- [EXERCISE OBJECTIVE]: For each line of the listing below that contains the string "thebibliography", copy the line.

- [PROVIDED INFORMATION]:
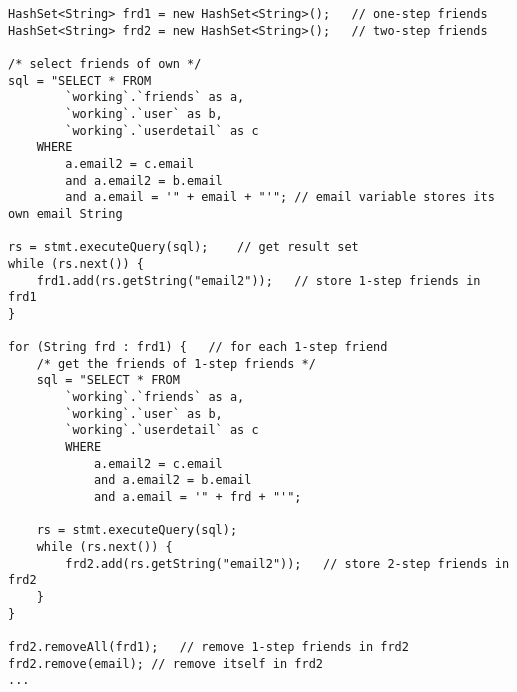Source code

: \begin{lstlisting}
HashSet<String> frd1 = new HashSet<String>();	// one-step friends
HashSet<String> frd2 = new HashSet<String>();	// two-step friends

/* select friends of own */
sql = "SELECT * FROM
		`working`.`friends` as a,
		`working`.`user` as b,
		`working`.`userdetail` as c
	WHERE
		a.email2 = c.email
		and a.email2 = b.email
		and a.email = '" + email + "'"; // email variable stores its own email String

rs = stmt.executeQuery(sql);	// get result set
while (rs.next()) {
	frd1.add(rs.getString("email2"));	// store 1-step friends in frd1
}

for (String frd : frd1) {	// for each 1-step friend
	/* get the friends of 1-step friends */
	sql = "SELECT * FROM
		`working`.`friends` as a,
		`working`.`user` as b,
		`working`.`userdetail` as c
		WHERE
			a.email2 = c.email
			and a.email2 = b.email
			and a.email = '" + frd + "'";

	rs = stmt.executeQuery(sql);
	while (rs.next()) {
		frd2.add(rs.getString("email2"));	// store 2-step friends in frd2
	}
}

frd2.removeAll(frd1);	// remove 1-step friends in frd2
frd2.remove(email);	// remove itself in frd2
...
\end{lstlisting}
...
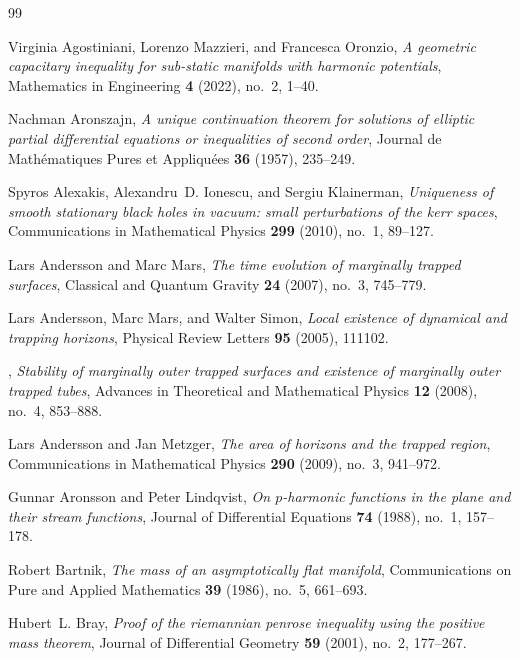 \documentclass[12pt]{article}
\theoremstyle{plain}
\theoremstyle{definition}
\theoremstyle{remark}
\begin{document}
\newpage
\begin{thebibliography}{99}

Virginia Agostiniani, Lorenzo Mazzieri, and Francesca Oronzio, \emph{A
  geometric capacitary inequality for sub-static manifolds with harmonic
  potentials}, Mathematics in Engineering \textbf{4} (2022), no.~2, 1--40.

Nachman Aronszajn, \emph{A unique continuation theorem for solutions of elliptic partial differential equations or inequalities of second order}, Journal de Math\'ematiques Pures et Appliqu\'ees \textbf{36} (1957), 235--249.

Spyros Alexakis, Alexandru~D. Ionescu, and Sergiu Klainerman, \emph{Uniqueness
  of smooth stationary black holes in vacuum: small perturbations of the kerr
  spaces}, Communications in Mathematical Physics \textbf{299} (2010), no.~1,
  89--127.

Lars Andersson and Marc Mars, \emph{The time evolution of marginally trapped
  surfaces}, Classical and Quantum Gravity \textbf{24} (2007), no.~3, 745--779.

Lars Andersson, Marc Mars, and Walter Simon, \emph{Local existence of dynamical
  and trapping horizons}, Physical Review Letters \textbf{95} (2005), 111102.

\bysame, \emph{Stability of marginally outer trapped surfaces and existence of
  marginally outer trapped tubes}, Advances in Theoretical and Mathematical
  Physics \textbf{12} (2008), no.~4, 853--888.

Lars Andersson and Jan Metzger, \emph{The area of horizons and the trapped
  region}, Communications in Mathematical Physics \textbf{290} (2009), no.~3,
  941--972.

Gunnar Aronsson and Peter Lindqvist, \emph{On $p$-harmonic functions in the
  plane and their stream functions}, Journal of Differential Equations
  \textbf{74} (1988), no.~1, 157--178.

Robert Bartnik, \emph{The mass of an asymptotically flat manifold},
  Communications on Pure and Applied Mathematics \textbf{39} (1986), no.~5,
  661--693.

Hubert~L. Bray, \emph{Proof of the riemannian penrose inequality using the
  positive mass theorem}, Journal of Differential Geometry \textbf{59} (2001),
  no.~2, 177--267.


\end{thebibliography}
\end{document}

- [RESPONSE]:
\begin{thebibliography}{99}
\end{thebibliography}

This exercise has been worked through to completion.